[PROBLEM TO SOLVE]: From the entries below, copy out all lines holding "Changelog".

____

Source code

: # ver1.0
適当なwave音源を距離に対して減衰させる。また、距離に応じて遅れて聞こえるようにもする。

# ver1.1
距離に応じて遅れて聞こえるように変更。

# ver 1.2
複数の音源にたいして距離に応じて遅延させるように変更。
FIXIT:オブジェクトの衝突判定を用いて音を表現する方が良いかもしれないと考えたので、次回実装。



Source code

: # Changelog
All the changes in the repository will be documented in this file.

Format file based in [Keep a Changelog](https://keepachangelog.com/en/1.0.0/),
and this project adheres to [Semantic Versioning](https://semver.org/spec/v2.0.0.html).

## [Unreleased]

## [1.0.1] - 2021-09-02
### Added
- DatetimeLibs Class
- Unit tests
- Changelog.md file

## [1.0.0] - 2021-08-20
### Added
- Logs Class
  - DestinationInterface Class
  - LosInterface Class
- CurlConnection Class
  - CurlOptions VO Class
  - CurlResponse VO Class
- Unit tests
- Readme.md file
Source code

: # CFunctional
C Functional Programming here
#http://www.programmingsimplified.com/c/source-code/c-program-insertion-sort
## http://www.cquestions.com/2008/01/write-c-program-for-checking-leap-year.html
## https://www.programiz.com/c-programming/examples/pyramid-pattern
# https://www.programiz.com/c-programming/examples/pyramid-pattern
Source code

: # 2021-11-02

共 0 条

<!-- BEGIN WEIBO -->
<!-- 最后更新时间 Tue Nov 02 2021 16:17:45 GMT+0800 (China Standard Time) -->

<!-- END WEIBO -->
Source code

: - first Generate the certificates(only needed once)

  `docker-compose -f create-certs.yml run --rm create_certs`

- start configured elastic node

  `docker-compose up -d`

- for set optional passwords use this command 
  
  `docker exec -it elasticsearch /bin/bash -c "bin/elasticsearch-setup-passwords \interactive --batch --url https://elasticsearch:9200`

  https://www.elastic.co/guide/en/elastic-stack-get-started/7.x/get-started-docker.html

____

[COMPLETED EXERCISE]:
: # Changelog
Format file based in [Keep a Changelog](https://keepachangelog.com/en/1.0.0/),
- Changelog.md file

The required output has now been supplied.